Re: [PATCH 0/2] RFC: Precise TSC migration

From: Maxim Levitsky
Date: Thu Dec 03 2020 - 07:49:36 EST


On Tue, 2020-12-01 at 20:35 +0100, Thomas Gleixner wrote:
> On Mon, Nov 30 2020 at 15:35, Maxim Levitsky wrote:
> > The idea of masterclock is that when the host TSC is synchronized
> > (or as kernel call it, stable), and the guest TSC is synchronized as well,
> > then we can base the kvmclock, on the same pair of
> > (host time in nsec, host tsc value), for all vCPUs.
>
> That's correct.

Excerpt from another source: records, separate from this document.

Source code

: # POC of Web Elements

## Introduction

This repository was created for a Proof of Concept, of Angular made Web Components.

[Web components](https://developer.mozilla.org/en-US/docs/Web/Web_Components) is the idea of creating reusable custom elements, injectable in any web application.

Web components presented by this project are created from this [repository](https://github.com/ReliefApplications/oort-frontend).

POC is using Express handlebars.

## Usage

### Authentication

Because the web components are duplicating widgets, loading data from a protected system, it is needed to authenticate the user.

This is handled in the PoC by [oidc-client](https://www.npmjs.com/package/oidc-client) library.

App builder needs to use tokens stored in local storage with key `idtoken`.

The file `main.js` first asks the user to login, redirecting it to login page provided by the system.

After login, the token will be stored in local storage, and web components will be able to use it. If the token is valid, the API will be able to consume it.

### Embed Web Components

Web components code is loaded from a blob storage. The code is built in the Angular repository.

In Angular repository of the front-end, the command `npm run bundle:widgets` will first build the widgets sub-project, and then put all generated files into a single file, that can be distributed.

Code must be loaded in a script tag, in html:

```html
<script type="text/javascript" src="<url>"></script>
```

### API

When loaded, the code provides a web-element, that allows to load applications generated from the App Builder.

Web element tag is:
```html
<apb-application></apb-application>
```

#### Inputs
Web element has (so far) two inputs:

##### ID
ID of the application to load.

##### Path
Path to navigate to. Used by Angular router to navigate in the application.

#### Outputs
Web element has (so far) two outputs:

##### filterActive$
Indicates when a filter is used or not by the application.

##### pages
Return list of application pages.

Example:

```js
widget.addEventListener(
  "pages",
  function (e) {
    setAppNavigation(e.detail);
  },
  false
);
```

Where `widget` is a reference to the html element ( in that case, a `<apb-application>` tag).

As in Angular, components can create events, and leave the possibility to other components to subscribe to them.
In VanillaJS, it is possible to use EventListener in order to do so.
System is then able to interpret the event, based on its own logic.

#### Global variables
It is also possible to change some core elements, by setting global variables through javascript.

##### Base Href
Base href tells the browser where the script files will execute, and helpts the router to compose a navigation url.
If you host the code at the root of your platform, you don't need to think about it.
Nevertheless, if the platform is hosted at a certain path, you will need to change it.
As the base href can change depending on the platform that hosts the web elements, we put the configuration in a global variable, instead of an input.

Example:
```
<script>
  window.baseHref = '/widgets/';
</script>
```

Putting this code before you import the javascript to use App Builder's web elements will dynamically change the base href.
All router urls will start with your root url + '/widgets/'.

All guest CPUs should see exactly the same TSC value,
> i.e.
>
> hostTSC + vcpu_offset

This is roughly the case today, unless the guest messes up
its own TSC, which it is allowed to do so.

And that brings me an idea: Why do we allow the guest
to mess up with its TSC in the first place?

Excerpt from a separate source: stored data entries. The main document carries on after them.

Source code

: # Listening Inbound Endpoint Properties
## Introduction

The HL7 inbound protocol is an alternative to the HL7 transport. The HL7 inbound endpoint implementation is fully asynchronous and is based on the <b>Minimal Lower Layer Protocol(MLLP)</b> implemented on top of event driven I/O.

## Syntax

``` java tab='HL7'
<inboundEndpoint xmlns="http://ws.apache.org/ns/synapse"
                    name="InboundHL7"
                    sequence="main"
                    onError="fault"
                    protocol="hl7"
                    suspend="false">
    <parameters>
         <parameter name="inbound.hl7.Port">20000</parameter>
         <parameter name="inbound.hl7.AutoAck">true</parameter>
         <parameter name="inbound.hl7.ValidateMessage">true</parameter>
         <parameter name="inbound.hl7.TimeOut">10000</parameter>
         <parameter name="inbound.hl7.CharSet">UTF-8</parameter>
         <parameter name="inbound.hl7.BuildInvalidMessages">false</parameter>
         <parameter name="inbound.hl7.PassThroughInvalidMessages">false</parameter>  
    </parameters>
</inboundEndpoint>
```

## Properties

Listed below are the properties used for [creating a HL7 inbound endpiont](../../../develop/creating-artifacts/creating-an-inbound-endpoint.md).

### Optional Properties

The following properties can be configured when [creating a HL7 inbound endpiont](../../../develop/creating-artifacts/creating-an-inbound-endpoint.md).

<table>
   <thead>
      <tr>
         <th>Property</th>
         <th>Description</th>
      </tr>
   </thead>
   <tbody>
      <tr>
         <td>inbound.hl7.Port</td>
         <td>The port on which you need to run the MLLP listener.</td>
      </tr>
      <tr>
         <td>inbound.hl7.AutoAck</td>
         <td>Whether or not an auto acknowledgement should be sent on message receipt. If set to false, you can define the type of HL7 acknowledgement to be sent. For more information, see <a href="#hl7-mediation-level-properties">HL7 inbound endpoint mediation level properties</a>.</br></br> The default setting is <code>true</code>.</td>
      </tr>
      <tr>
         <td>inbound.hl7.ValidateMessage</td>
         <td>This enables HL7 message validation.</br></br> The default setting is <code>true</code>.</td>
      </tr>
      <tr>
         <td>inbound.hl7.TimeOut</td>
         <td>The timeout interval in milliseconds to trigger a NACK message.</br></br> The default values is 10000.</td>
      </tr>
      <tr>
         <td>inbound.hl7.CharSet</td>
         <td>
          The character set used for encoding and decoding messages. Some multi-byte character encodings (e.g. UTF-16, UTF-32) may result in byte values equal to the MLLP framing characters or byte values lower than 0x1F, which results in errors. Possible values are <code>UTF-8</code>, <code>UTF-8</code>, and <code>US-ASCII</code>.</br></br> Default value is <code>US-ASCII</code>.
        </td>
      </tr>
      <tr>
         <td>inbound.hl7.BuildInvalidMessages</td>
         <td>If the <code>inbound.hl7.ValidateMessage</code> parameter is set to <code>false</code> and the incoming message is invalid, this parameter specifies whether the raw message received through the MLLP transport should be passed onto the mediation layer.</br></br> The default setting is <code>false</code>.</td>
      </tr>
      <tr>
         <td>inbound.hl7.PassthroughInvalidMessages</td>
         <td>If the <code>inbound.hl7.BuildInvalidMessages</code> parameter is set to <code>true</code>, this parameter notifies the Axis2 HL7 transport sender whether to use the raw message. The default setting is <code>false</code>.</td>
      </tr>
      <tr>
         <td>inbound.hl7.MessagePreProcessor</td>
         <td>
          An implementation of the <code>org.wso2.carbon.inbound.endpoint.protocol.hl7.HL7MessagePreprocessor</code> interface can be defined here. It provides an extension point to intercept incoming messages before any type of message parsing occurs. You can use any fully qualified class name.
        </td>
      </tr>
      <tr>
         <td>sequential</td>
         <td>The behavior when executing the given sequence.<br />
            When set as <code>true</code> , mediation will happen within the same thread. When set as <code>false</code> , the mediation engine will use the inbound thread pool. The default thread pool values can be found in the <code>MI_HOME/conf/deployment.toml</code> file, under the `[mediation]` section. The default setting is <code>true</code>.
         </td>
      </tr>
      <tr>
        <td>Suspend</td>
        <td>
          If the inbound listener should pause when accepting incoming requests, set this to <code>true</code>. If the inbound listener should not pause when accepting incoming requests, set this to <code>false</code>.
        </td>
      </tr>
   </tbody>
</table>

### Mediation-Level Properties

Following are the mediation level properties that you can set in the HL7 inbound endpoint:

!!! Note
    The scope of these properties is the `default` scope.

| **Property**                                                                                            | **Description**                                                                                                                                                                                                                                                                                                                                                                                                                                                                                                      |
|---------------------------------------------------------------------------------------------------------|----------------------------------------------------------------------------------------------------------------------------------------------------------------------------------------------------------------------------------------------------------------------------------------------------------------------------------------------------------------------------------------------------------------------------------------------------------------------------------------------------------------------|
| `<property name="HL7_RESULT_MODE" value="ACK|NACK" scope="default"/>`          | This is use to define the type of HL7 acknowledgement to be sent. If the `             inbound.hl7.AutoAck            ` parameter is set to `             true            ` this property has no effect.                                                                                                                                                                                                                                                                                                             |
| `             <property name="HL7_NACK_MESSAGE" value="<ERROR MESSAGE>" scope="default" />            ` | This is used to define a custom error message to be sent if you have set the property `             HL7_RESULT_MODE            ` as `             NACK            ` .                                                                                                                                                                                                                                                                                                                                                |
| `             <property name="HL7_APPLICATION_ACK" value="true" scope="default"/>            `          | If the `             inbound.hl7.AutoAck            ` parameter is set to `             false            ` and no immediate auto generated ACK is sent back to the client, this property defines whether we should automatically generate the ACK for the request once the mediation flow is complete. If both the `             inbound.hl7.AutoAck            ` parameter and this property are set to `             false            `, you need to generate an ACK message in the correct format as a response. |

Can't we just stop exposing the TSC_ADJUST to the guest,
since it is an optional x86 feature?

In addition to that I also had read somewhere
that TSC writes aren't even guaranteed to work on some x86 systems
(e.g that msr can be readonly, and that's why TSC_ADJUST was created)
so I'll say we can go even further and just ignore
writes to TSC from the guest as well.

Or if this is too much, we can just ignore this
since Linux doesn't touch the TSC anyway.

Best feature is no feature, you know.


>
> > This makes the random error in calculation of this value invariant
> > across vCPUS, and allows the guest to do kvmclock calculation in userspace
> > (vDSO) since kvmclock parameters are vCPU invariant.
>
> That's not the case today? OMG!

We have the masterclock to avoid this, whose existence we trickle
down to the guest via KVM_CLOCK_TSC_STABLE bit.

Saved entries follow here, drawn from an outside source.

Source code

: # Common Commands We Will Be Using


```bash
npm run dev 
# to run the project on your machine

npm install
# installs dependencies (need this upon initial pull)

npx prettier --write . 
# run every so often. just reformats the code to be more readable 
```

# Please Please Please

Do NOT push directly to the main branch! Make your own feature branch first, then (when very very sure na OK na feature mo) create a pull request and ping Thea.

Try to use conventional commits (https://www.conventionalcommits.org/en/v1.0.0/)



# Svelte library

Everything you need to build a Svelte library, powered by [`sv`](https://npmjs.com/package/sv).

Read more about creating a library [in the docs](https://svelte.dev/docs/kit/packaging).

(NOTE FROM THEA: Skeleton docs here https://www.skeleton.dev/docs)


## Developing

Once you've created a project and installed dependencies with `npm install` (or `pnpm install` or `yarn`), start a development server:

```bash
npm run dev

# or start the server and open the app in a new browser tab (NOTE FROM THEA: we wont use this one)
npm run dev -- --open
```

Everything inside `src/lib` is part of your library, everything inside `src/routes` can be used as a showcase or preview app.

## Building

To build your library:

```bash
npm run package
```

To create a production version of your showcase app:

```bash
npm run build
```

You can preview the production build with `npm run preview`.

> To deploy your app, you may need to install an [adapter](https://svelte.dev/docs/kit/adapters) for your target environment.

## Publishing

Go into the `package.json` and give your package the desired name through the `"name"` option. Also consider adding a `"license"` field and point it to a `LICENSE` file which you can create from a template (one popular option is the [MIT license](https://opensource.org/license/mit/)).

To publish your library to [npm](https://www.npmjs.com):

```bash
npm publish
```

When master clock is not enabled (due to one of the reasons
I mentioned in the RFC mail), this bit is not set,
and the guest fails back to do system calls.

>
> > To ensure that the guest tsc is synchronized we currently track host/guest tsc
> > writes, and enable the master clock only when roughly the same guest's TSC value
> > was written across all vCPUs.
>
> The Linux kernel never writes the TSC. We've tried that ~15 years ago
> and it was a total disaster.
I can imagine this.

>
> > Recently this was disabled by Paulo and I agree with this, because I think
> > that we indeed should only make the guest TSC synchronized by default
> > (including new hotplugged vCPUs) and not do any tsc synchronization beyond that.
> > (Trying to guess when the guest syncs the TSC can cause more harm that good).
> >
> > Besides, Linux guests don't sync the TSC via IA32_TSC write,
> > but rather use IA32_TSC_ADJUST which currently doesn't participate
> > in the tsc sync heruistics.
>
> The kernel only writes TSC_ADJUST when it is advertised in CPUID and:
>
> 1) when the boot CPU detects a non-zero TSC_ADJUST value it writes
> it to 0, except when running on SGI-UV
>
> 2) when a starting CPU has a different TSC_ADJUST value than the
> first CPU which came up on the same socket.
>
> 3) When the first CPU of a different socket is starting and the TSC
> synchronization check fails against a CPU on an already checked
> socket then the kernel tries to adjust TSC_ADJUST to the point
> that the synchronization check does not fail anymore.
Since we do allow multi socket guests, I guess (3) can still fail
due to scheduling noise and make the guest write TSC_ADJUST.

>
> > And as far as I know, Linux guest is the primary (only?) user of the kvmclock.
> >
> > I *do think* however that we should redefine KVM_CLOCK_TSC_STABLE
> > in the documentation to state that it only guarantees invariance if the guest
> > doesn't mess with its own TSC.
> >
> > Also I think we should consider enabling the X86_FEATURE_TSC_RELIABLE
> > in the guest kernel, when kvm is detected to avoid the guest even from trying
> > to sync TSC on newly hotplugged vCPUs.
> >
> > (The guest doesn't end up touching TSC_ADJUST usually, but it still might
> > in some cases due to scheduling of guest vCPUs)
>
> The only cases it would try to write are #3 above or because the
> hypervisor or BIOS messed it up (#1, #2).
>
> > (X86_FEATURE_TSC_RELIABLE short circuits tsc synchronization on CPU hotplug,
> > and TSC clocksource watchdog, and the later we might want to keep).
>
> Depends. If the host TSC is stable and synchronized, then you don't need
> the TSC watchdog. We are slowly starting to trust the TSC to some extent
> and phase out the watchdog for newer parts (hopefully).
>
> If the host TSC really falls apart then it still can invalidate
> KVM_CLOCK and force the guest to reevaluate the situation.
>
> > Few more random notes:
> >
> > I have a weird feeling about using 'nsec since 1 January 1970'.
> > Common sense is telling me that a 64 bit value can hold about 580
> > years,
>
> which is plenty.
I also think so, just wanted to hear your opinion on that.
>
> > but still I see that it is more common to use timespec which is a
> > (sec,nsec) pair.
>
> timespecs are horrible.

Best regards,
Maxim Levitsky

>
> Thanks,
>
> tglx
>